Based on taxable sales, tourism unquestionably impacts the summertime economy of the Kenai Peninsula Borough and those of its cities. However, while the seasonal influx of visitors dumps a load of cash, the borough's economy also shows year-round strengths, according to an analysis of borough sales tax data.
Speaking before a Soldotna Chamber of Commerce luncheon crowd Tuesday, Jeanne Camp, economic analyst with the borough's Community and Economic Development Division, said it isn't easy to determine the true effect of the thousands of tourists who flock here each year to fish, camp and sightsee.
"How do we define tourism?" Camp said. "It's very difficult to quantify, because there is no clear definition of a tourist."
Camp chose what she called a subjective viewpoint to help cull tourism-related information from the flood of data supplied by businesses as sales tax returns. Using Standard Industrial Classification (SIC) numbers assigned to all businesses that place them in various industrial categories, she selected as tourism related those where 90 percent of their annual sales occurred between April 1 and Sept. 30.
These centered on SIC codes in transportation (bus services, water transportation, travel agencies, tour operators, air transportation, marinas), services (lodging, sport and recreation camps, RV parks and rentals, amusement recreation including guides, laundries, automobile rentals, museums and art galleries and the like), and retail sales (seafood markets, bakeries, gift shops, gas stations, bars and restaurants).
Camp found that in 2003, tourism-related transportation accounted for about .9 percent of sales tax revenue, tourism-related retail sales another 12.2 percent, and tourism-related service sales about 9 percent. Altogether, roughly 22.1 percent of all taxable sales are tied directly to tourism.
Camp said she was surprised that grocery stores and department stores were not listed, but the seasonal percentages of taxable sales in those industries showed a greater evenness across the year.
"They are busy in the summer months, but I checked back three, maybe four years, and in each year approximately 55 percent of sales occurred during second and third quarter and 45 percent occurred the first and fourth," Camp said. "The problem is we (retail outlets) must do really well during the holiday season."
Gas service stations, she added, had about 60.4 percent of sales in the summer months, indicating that tourists aren't buying a lot of fuel here.
Looking at the borough's total taxable sales, it is clear there is a marked seasonal impact from the tourists. Data from 1991 through 2003 show that in each year the third-quarter figures dominate followed closely by second-quarter numbers.
However, the overall trend, regardless of the quarter, has been upward, meaning sales have increased during all 12 months of the year steadily since 1991.
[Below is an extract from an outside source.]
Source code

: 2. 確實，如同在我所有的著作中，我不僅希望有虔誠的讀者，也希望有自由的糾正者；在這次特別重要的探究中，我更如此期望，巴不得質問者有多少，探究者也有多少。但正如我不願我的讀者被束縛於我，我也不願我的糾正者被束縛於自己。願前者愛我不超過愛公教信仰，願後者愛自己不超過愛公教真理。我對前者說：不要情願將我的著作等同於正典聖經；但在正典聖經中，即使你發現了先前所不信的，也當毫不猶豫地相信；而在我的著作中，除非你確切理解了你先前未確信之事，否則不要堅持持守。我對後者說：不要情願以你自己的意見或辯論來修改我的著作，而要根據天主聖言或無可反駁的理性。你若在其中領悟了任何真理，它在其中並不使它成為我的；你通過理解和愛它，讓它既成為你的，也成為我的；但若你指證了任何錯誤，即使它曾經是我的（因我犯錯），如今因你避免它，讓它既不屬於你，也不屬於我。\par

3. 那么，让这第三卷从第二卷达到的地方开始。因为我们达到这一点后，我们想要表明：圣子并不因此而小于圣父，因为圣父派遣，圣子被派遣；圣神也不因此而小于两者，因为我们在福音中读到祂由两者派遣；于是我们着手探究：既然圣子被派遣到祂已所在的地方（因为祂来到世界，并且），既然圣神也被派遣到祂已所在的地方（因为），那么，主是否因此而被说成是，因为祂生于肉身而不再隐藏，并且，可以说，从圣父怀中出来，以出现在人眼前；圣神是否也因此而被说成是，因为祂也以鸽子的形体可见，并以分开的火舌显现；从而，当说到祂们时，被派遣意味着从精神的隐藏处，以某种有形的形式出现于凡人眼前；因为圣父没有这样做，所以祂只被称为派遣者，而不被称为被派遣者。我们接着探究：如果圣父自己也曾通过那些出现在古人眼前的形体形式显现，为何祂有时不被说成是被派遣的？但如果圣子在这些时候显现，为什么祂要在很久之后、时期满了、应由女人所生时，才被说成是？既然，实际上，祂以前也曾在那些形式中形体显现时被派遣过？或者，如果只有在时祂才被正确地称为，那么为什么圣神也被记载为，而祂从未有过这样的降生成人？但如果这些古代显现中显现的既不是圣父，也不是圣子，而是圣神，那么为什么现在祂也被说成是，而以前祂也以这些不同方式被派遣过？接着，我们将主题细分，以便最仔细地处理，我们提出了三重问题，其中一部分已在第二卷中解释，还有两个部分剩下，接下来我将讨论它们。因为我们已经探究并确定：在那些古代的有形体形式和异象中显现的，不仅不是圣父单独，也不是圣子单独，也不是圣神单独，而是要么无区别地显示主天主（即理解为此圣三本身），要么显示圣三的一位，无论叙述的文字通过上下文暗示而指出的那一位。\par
The 2-percent borough sales tax goes directly to fund schools. In 2003, taxable sales were around $732 million, providing about $14.6 million. About 30 percent of that came directly from tourism.
Soldotna only showed about 12.4 percent of its taxable sales as being directly connected to tourism. The city can be seen as a retail center, however, as fully 67 percent of all taxable sales in Soldotna are not related to tourism, indicating that the community is largely serving its residents and those of surrounding peninsula communities.
The general upward trend in taxable tourist-related sales exhibited by the borough over the 12-year period was mirrored in Homer, but not in Kenai or Soldotna. The tourist effect was generally flat in the two central peninsula communities, but overall sales (tourist- and nontourist-related) were healthy and showed their own upward trends. Compared to that of its neighbor, Kenai's graph was the more erratic, showing visible effects from such things as Kmart opening in 1993, Fred Meyer opening in Soldotna in 1994 and Kmart closing in 2003.
In the unincorporated parts of the borough, guide services and bed-and-breakfast operations helped drive tourist-related taxable sales upward from 1991 through 2003, Camp said.
While the economy is seasonal in nature, it is diverse enough to have a large percentage of its work force on the job during the winter months, too.
"We have a seasonal economy, but really we have 16,000 to 17,000 working all year, and some 20,000 during the summer, so this is not a totally seasonal economy," she said.
Camp concluded her remarks by listing her list of "Seven Natural Wonders of the Kenai Peninsula Borough" that are likely attractive to tourists and residents alike. It included the aurora borealis, Cook Inlet tides, Exit Glacier and the Harding Ice Field, the Homer Spit, Kenai Fjords National Park, spawning salmon and the view of the four active volcanoes visible from the peninsula.